Можно вспомнить чудесный фильм «Великолепный», в котором главную роль исполняет Жан-Поль Бельмондо.
Писатель сидит в своей комнате и пишет роман про великолепного Боба Сен-Клера, супермена, покорителя женщин и победителя злодеев. У писателя протекает водопровод, и наглый водопроводчик отказывается его чинить, потому что это – дело газовщика. После чего водопроводчик немедленно попадает на страницы романа в качестве мелкого злодея, и Боб с наслаждением убивает его. Главный враг Боба – издатель. Возлюбленная супергероя – девушка из соседней квартиры. Писатель не может отказать себе в удовольствии прошить автоматной очередью газовщика, который отказался чинить кран, сказав, что это – дело водопроводчика.
Перед нами – монрист чистой воды.
Чем же монризм отличается от романтизма?
1. Он не имеет никакой опоры в жизни. Жизнь давно ушла в перед. В быту и общении тон задают реализм и модернизм. Совершенно иные слова составляют язык эпохи. Романтический способ говорить и жить выглядит смешным, детским и наивным.
2. Романтизм – это серьезное литературное и общественное явление. Монризм – это «просто так». Романтизм первичен по отношению к монризму, подобно тому как Печорин – настоящий романтический герой – первичен по отношению к Грушницкому – карикатуре на романтического героя. Монризм – это вторичная литература, не сделавшая никаких принципиальных открытий.

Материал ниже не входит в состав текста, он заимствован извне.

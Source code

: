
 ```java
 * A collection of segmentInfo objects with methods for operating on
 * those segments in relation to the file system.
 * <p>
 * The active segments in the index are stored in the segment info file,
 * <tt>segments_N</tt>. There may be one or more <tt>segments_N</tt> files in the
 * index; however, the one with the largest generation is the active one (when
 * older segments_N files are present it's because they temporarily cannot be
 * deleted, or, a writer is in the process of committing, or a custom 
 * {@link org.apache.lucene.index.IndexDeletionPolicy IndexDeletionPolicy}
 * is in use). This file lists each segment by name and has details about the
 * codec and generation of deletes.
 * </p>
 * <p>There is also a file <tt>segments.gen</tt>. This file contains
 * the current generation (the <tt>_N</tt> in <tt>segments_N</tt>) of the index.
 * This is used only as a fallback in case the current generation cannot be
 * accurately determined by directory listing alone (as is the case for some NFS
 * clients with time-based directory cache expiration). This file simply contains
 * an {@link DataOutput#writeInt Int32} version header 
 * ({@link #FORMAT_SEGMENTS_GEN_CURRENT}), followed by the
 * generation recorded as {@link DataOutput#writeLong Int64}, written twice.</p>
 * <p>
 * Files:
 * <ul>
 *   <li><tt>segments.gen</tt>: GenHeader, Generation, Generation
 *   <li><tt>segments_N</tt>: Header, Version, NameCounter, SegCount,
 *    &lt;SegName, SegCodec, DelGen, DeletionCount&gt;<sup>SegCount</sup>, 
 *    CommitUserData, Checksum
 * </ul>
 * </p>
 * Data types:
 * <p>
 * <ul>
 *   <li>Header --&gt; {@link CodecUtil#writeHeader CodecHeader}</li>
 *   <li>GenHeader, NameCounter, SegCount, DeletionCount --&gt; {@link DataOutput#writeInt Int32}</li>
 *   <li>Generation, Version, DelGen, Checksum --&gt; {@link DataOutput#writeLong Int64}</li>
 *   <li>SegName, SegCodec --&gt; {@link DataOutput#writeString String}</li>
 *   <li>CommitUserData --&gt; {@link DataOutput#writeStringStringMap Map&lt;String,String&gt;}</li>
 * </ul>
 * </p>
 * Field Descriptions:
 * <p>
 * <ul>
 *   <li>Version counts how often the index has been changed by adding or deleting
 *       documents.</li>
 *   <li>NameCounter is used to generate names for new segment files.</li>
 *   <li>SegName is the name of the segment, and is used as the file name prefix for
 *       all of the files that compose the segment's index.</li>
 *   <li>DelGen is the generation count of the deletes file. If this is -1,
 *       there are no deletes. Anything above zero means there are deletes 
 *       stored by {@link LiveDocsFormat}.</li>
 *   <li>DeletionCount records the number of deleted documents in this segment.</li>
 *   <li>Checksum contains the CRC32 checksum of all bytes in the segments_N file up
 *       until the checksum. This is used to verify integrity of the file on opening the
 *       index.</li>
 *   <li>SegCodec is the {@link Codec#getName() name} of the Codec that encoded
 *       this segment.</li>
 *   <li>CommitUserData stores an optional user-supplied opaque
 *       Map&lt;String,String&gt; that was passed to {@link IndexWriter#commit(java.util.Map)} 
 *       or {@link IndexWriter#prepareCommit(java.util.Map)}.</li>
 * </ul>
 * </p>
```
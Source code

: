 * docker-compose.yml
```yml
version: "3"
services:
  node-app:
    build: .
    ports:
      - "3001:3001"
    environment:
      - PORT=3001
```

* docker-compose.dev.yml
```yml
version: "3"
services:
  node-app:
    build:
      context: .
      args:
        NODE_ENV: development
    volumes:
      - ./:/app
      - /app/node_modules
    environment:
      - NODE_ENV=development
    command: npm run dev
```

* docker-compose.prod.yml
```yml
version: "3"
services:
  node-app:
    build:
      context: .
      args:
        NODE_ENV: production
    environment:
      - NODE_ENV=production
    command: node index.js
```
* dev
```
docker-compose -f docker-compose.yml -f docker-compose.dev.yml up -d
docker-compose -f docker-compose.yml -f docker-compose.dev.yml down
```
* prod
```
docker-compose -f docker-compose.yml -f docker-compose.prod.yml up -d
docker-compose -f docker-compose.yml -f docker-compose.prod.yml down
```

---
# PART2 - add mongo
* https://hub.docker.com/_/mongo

3. Романтики были сильными людьми, революционерами, общественными деятелями, они воздействовали на жизнь, их героям подражали многие (Рылеев, Байрон, Гюго…) Монристы – люди слабые, они не воздействуют на жизнь, а бегут от нее, и подражают им исключительно дети в возрасте от 10 до 14 лет.
4. Романтик относится к своему творчеству как к настоящему делу, достойному уважения и внимания. Монрист, отлично сознавая, что его произведения второсортны, работает с некоторой ухмылкой. В.О.Ключевский говорил, что «тайна искусства писать – уметь быть первым читателем своего произведения». Читая свои произведения, монрист не может не ухмыльнуться. Ирония – вот что спасает его от глупости и самодовольства. Монрист слегка насмешлив. И все же он привязан к своим героям, он любит их и не писать не может.
В 1922 году вышел замечательный роман Рафаэля Сабатини «Одиссея капитана Блада», несомненно, принадлежащий к литературе монризма, лучшим ее образцам.
«В его душе боролись два чувства, – пишет Сабатини, – святая любовь, которую он в продолжение всех этих лет питал к ней, и жгучая ненависть, которая была сейчас в нем разбужена. Крайности сходятся и часто сливаются так, что их трудно различить. И сегодня вечером любовь и ненависть переплелись в его душе, превратившись в единую чудовищную страсть».
Узнаете ли вы знакомый патетический стиль? Но кто в 1922 году говорил таким языком? Первичная литература переживала опыт мировой войны и революции, пытаясь запечатлеть все так, как было на самом деле. А монрист создает образ капитана Блада, не имеющий никакого отношения ни к войне, ни к революции. Конечно, если очень постараться, можно найти в романе изображение истинного лица капитализма в эпоху первоначального накопления, но все же, думается, не это в романе главное.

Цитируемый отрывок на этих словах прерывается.